:: Your instructions ::
Of the lines in the data below, write out exactly those from the one holding "React Fundamentals Project" through the one holding "npm run dev", both included.
Start of Recorded data
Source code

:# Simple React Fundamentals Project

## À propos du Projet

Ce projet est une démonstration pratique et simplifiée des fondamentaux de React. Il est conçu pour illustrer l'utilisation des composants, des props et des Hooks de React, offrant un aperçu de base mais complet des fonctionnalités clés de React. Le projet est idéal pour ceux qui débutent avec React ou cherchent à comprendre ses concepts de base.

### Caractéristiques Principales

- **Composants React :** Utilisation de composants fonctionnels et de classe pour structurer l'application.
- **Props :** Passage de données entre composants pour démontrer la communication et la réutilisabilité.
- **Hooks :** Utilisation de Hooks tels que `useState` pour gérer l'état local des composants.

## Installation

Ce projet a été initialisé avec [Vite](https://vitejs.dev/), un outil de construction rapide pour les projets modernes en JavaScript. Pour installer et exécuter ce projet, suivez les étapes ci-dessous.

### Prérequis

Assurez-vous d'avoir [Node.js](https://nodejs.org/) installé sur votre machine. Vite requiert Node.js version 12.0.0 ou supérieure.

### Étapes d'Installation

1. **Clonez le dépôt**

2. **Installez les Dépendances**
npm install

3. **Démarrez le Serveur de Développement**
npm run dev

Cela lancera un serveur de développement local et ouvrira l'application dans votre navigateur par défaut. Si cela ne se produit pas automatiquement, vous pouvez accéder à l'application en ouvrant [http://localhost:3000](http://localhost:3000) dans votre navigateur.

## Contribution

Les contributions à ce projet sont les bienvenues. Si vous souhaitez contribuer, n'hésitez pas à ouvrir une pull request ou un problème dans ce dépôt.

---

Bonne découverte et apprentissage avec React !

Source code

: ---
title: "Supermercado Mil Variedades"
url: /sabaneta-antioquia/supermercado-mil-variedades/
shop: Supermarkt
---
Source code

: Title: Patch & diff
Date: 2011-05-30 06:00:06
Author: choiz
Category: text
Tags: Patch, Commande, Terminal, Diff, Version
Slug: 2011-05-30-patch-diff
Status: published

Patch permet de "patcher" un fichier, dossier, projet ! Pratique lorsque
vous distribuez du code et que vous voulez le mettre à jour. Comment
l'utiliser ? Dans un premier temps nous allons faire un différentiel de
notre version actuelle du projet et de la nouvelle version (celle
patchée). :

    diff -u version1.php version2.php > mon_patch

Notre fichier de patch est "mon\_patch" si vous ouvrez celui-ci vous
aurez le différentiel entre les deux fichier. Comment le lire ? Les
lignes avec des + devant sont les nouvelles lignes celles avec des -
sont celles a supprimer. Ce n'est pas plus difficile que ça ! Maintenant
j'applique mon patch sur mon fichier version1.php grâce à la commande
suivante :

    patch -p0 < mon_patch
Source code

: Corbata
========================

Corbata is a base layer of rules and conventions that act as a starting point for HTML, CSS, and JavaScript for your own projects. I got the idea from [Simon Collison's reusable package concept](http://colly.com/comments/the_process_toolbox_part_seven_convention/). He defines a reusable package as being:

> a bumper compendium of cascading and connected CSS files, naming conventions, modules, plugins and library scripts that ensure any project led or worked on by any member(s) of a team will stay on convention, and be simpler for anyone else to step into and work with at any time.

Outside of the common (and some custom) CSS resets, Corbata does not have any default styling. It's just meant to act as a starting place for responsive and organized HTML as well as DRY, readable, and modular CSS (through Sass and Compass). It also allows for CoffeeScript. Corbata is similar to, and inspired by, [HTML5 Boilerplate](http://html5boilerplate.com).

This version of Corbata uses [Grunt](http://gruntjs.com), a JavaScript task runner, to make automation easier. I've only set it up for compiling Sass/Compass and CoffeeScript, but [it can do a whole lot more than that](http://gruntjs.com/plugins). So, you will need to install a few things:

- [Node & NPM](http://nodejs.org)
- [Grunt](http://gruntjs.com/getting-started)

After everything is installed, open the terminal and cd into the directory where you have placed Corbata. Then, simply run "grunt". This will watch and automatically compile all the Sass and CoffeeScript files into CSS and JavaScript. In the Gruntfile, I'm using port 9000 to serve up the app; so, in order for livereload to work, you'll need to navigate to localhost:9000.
End of Recorded data
Start of Recorded data
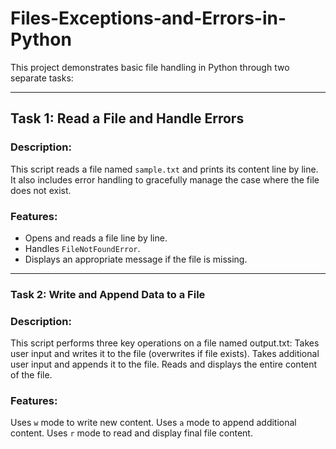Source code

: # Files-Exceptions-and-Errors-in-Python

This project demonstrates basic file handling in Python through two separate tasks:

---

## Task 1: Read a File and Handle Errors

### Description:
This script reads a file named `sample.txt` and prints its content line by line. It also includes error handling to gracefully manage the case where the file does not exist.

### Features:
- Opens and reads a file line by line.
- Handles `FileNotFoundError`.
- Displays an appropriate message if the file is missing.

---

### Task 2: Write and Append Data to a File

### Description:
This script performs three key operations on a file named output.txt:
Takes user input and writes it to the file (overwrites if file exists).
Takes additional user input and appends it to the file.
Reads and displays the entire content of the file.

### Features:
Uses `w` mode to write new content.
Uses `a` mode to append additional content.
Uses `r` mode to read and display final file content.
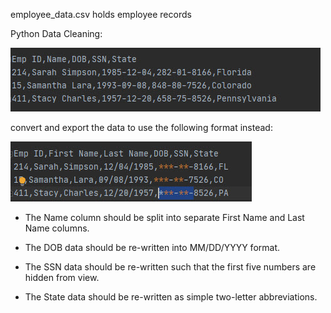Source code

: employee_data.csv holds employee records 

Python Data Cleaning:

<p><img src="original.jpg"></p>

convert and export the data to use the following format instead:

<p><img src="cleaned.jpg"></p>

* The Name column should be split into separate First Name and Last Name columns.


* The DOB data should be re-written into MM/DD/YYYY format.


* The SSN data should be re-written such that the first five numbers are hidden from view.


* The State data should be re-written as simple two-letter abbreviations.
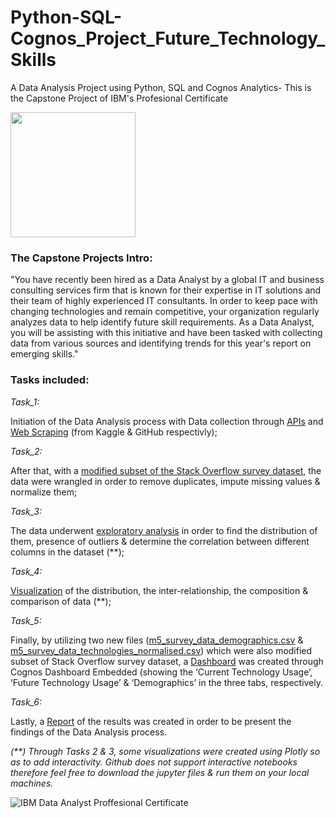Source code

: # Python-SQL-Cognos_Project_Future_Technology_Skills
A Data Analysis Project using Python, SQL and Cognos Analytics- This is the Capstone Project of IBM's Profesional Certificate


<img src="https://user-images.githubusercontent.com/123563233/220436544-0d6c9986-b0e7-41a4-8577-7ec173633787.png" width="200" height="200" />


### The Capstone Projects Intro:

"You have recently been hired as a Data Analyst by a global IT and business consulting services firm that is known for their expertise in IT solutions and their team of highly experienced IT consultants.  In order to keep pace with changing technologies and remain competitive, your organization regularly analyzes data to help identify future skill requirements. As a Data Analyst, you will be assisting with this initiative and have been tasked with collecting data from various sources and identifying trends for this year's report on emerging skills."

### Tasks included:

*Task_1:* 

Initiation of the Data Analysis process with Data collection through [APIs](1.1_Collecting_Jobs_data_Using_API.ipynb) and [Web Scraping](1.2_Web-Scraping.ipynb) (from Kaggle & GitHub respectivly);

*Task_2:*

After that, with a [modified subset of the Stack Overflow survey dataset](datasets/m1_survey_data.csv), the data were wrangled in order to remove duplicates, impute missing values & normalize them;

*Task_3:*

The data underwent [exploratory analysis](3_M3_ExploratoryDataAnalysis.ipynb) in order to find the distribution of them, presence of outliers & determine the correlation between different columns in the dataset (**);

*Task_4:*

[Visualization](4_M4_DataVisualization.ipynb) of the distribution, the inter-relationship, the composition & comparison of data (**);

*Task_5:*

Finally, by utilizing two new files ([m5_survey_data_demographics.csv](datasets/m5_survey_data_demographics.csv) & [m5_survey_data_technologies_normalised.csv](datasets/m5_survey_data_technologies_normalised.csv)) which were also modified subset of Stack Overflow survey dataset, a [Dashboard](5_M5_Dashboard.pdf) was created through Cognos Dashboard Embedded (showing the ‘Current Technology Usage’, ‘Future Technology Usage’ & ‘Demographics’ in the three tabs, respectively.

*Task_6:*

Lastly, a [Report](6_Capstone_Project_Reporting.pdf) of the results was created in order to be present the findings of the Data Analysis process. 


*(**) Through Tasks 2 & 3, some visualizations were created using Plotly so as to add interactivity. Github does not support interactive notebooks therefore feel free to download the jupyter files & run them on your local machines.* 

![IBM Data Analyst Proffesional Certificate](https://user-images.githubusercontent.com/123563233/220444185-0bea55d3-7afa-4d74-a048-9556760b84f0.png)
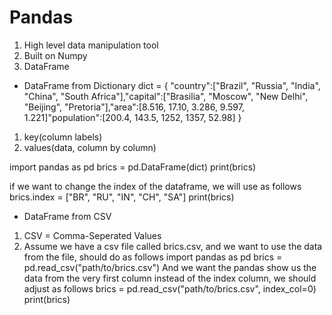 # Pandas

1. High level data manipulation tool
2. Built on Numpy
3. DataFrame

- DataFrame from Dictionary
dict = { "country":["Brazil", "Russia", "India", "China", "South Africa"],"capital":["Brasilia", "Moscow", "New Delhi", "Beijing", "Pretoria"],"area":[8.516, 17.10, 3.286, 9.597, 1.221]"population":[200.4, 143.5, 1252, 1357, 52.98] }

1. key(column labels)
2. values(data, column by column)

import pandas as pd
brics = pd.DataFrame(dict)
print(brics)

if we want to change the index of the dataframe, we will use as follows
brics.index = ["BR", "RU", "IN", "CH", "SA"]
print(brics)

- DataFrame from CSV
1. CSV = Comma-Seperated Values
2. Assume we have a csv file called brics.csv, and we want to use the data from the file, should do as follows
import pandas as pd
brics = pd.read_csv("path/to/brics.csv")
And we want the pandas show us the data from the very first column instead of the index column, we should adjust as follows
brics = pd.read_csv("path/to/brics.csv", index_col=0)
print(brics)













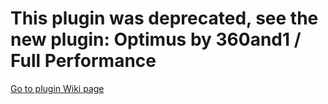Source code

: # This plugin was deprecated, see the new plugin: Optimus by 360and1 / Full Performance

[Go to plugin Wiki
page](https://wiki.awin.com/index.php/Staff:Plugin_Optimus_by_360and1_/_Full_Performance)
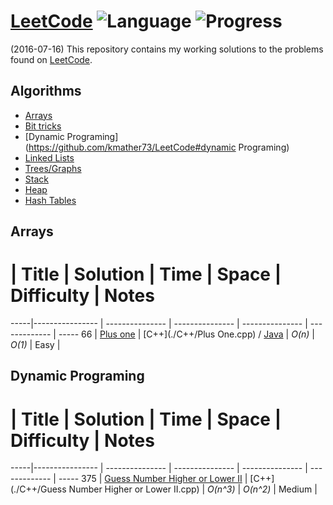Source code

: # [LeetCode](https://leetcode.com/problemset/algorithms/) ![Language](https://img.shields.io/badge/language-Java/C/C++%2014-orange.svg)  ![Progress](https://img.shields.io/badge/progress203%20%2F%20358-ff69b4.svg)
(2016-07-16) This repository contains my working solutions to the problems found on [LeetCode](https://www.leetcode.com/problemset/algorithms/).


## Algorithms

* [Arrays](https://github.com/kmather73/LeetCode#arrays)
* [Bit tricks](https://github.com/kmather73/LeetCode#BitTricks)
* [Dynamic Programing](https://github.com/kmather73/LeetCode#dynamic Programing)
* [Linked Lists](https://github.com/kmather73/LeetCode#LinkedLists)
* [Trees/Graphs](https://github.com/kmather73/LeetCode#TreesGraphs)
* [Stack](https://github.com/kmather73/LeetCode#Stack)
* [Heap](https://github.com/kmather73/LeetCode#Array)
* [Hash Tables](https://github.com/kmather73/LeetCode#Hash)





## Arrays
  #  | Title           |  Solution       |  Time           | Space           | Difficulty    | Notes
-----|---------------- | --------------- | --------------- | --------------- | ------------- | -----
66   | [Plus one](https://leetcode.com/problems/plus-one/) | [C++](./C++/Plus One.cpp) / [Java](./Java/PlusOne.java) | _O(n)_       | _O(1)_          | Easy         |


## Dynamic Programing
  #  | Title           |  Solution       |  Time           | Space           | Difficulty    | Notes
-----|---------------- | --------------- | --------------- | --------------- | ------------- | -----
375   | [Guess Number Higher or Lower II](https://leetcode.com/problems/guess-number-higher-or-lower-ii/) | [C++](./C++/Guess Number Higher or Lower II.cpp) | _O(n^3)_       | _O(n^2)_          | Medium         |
End of Recorded data
:: Reply ::
:# Simple React Fundamentals Project

## À propos du Projet

Ce projet est une démonstration pratique et simplifiée des fondamentaux de React. Il est conçu pour illustrer l'utilisation des composants, des props et des Hooks de React, offrant un aperçu de base mais complet des fonctionnalités clés de React. Le projet est idéal pour ceux qui débutent avec React ou cherchent à comprendre ses concepts de base.

### Caractéristiques Principales

- **Composants React :** Utilisation de composants fonctionnels et de classe pour structurer l'application.
- **Props :** Passage de données entre composants pour démontrer la communication et la réutilisabilité.
- **Hooks :** Utilisation de Hooks tels que `useState` pour gérer l'état local des composants.

## Installation

Ce projet a été initialisé avec [Vite](https://vitejs.dev/), un outil de construction rapide pour les projets modernes en JavaScript. Pour installer et exécuter ce projet, suivez les étapes ci-dessous.

### Prérequis

Assurez-vous d'avoir [Node.js](https://nodejs.org/) installé sur votre machine. Vite requiert Node.js version 12.0.0 ou supérieure.

### Étapes d'Installation

1. **Clonez le dépôt**

2. **Installez les Dépendances**
npm install

3. **Démarrez le Serveur de Développement**
npm run dev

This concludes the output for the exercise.